ランダ率いるバーレーン・ヴィクトリアス自体が、今シーズン超がつくほどの絶好調。ランダ離脱後のジロ・デ・イタリアでエースを任され、見事総合2位という驚くべき結果を残した最強アシストのダミアーノ・カルーゾに、ツール・ド・フランスのエースを任されるはずがこちらも序盤で落車リタイアの憂き目にあったジャック・ヘイグ。ジロ・デ・イタリアとツール・ド・スイスの2つで共にステージ優勝を成し遂げたジーノ・マーダーに、ツール・ド・フランスで山岳賞2位に入る活躍を見せたワウト・プールス、そしてクリテリウム・ドゥ・ドーフィネで2勝し、今年最も意外な覚醒を遂げた男の1人、マーク・パデュン。
いずれもエースを担いうる存在が集結した最強ロースター。そこに、東京オリンピックでグレッグ・ファンアーヴェルマートと並び集団牽引を献身的に担い続けたヤン・トラトニクと、我らが新城幸也。

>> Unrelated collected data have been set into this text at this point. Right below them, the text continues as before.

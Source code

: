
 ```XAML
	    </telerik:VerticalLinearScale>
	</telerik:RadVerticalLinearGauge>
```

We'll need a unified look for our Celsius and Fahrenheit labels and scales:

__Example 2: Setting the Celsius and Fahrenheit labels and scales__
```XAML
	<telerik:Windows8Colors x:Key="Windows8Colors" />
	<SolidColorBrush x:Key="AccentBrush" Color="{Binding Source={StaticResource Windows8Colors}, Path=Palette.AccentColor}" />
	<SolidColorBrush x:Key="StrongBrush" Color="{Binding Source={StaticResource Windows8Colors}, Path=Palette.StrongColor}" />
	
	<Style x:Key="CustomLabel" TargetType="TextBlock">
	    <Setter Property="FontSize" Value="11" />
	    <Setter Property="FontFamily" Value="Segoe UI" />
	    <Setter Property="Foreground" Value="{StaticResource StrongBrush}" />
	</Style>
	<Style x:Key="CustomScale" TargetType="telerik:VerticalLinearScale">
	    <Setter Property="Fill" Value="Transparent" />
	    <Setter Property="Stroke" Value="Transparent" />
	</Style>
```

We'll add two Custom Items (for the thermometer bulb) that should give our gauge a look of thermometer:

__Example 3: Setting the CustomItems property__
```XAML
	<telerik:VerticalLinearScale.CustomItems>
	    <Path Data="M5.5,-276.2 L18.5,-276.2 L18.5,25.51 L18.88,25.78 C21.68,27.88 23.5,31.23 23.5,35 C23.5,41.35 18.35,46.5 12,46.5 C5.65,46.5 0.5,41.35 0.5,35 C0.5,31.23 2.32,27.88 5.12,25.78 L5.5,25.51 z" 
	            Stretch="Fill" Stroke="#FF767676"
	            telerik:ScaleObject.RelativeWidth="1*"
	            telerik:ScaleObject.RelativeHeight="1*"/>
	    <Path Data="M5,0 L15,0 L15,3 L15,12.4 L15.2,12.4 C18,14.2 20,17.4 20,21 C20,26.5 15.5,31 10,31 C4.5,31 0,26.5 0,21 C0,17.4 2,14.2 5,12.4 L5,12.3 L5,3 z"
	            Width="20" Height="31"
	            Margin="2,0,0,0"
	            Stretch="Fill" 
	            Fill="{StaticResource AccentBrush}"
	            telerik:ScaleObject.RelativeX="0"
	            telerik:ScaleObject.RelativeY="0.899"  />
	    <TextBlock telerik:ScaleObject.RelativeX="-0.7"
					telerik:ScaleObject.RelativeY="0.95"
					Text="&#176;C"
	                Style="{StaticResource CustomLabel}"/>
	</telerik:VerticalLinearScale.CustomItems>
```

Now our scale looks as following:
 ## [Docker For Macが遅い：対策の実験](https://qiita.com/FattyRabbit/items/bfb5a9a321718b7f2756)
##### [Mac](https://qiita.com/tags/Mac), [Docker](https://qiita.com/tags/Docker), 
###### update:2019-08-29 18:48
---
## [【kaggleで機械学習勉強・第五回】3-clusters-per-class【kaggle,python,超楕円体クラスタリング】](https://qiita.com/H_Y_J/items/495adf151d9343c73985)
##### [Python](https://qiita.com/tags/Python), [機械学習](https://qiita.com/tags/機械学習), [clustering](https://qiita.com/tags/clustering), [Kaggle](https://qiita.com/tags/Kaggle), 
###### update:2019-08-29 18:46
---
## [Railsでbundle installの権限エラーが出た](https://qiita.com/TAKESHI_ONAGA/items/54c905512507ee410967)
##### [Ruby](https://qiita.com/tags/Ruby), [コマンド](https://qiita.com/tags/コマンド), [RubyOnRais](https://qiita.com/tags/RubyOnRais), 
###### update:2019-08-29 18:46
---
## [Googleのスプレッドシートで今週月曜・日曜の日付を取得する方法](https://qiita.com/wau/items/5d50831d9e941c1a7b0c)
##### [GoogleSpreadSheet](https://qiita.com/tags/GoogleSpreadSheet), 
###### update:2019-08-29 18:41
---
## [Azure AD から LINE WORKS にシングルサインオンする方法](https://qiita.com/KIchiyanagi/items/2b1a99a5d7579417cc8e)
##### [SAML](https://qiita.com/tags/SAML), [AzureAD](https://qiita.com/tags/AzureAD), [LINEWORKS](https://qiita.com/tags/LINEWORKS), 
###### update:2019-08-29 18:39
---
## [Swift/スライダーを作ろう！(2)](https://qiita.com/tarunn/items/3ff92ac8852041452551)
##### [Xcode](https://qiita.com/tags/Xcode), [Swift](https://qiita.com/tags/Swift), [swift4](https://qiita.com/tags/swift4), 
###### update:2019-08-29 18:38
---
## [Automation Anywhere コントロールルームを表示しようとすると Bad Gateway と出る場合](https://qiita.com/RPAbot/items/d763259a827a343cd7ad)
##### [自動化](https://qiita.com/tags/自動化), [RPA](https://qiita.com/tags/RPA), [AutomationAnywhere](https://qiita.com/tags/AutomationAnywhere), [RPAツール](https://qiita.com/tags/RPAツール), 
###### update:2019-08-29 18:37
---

というか、これだけ最強無比なメンバーに新城の名前が並んでいることが心から嬉しい。今年のジロ・デ・イタリアでの活躍が完璧に認められた形だろう。この、一軍といってもよいメンバーの中で、平坦アシストが少ない中での彼の存在は、チームの成功を左右する非常に重要な立場。グランツールに14回出場し、そのすべてで完走したという安定性と、そのうえで山岳ステージの終盤にも顔を出す純粋な強さが、世界トップクラスであることが認められたのだ。

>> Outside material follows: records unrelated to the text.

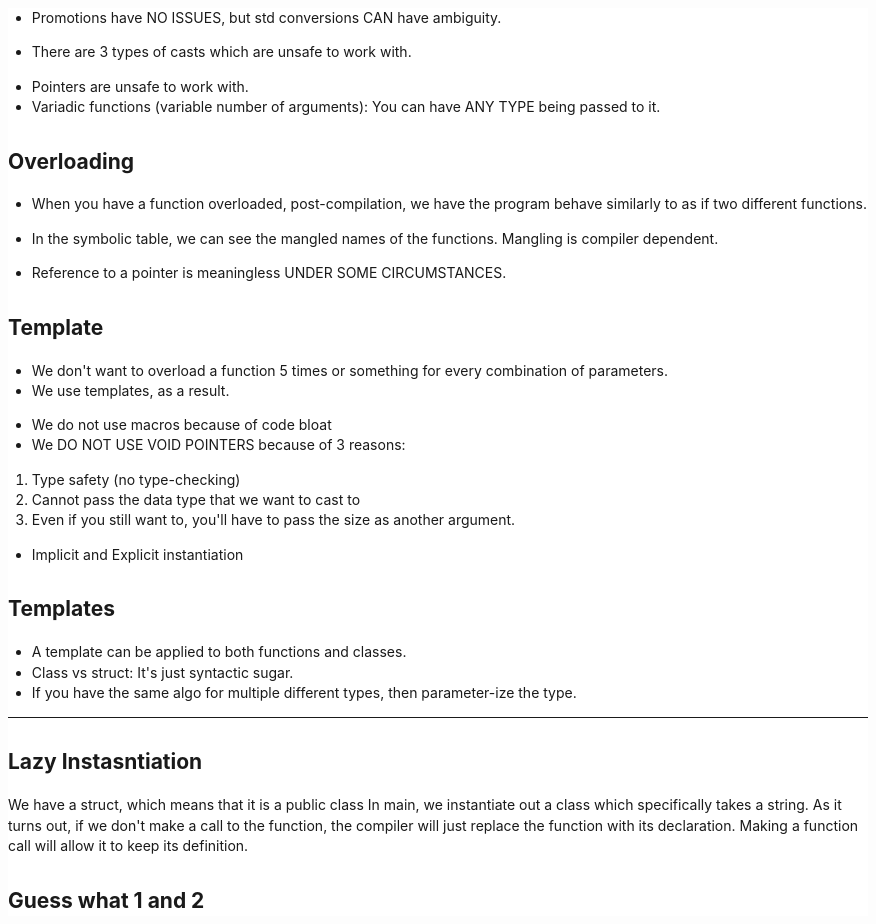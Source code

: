 
* Promotions have NO ISSUES, but std conversions CAN have ambiguity.

- There are 3 types of casts which are unsafe to work with.
* Pointers are unsafe to work with.
* Variadic functions (variable number of arguments): You can have ANY TYPE being passed to it.



## Overloading

* When you have a function overloaded, post-compilation, we have the program behave similarly to as if two different functions.
* In the symbolic table, we can see the mangled names of the functions. Mangling is compiler dependent.


* Reference to a pointer is meaningless UNDER SOME CIRCUMSTANCES.


## Template

* We don't want to overload a function 5 times or something for every combination of parameters.
* We use templates, as a result.

- We do not use macros because of code bloat
- We DO NOT USE VOID POINTERS because of 3 reasons:
1. Type safety (no type-checking)
2. Cannot pass the data type that we want to cast to
3. Even if you still want to, you'll have to pass the size as another argument.


- Implicit and Explicit instantiation



## Templates

* A template can be applied to both functions and classes.
* Class vs struct: It's just syntactic sugar.
* If you have the same algo for multiple different types, then parameter-ize the type.





-------------


## Lazy Instasntiation

We have a struct, which means that it is a public class
In main, we instantiate out a class which specifically takes a string.
As it turns out, if we don't make a call to the function, the compiler will just replace the function with its declaration.
Making a function call will allow it to keep its definition.


## Guess what 1 and 2
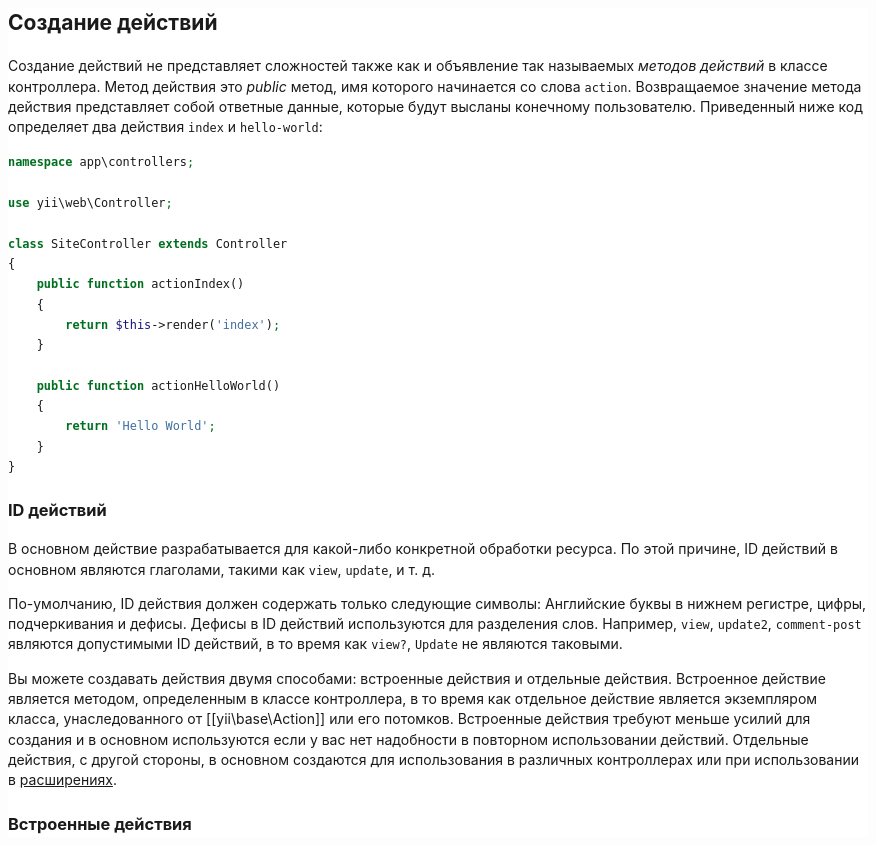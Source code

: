 
## Создание действий <span id="creating-actions"></span>

Создание действий не представляет сложностей также как и объявление так называемых *методов действий* в классе контроллера. Метод действия
это *public* метод, имя которого начинается со слова `action`. Возвращаемое значение метода действия представляет собой ответные данные,
которые будут высланы конечному пользователю. Приведенный ниже код определяет два действия `index` и `hello-world`:

```php
namespace app\controllers;

use yii\web\Controller;

class SiteController extends Controller
{
    public function actionIndex()
    {
        return $this->render('index');
    }

    public function actionHelloWorld()
    {
        return 'Hello World';
    }
}
```


### ID действий <span id="action-ids"></span>

В основном действие разрабатывается для какой-либо конкретной обработки ресурса. По этой причине, ID действий в основном
являются глаголами, такими как `view`, `update`, и т. д.

По-умолчанию, ID действия должен содержать только следующие символы: Английские буквы в нижнем регистре, цифры,
подчеркивания и дефисы. Дефисы в ID действий используются для разделения слов. Например, `view`, `update2`, `comment-post` являются
допустимыми ID действий, в то время как `view?`, `Update` не являются таковыми.

Вы можете создавать действия двумя способами: встроенные действия и отдельные действия. Встроенное действие является методом, определенным
в классе контроллера, в то время как отдельное действие является экземпляром класса, унаследованного от [[yii\base\Action]] или его потомков.
Встроенные действия требуют меньше усилий для создания и в основном используются если у вас нет надобности в повторном использовании действий.
Отдельные действия, с другой стороны, в основном создаются для использования в различных контроллерах или при использовании в [расширениях](structure-extensions.md).


### Встроенные действия <span id="inline-actions"></span>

代わりに、トラトニクと並んで、ひたすら酷使され続けることになるだろう。ゆえに、今回の彼に「逃げ」は期待しない。そんな余裕は多分、ない。映像にも映らないかもしれない(トラトニクよりはその可能性があるだろうが)。
それで良い。そうであることが、彼がチームに貢献している証なのだ。
もしランダやヘイグやカルーゾが活躍し総合上位に入り込んだとしたら、それは間違いなく新城の勝利でもある。
頑張れ、新城。おそらくこれまでの彼のグランツール出場で最も、心から応援している瞬間だ。
アレクサンドル・ウラソフ(アスタナ・プレミアテック)
ロシア、25歳、186㎝、68㎏、出場日数49日
今年のジロ・デ・イタリアでサイモン・イェーツと並ぶ総合優勝候補筆頭であった男。実際には表彰台には届かなかったが、3度目のグランツールでの総合4位は十分に立派な成績。
ただ、総合3位サイモン・イェーツとのタイム差は2分25秒。見た目以上に表彰台の3名と差がつく結果となってしまった。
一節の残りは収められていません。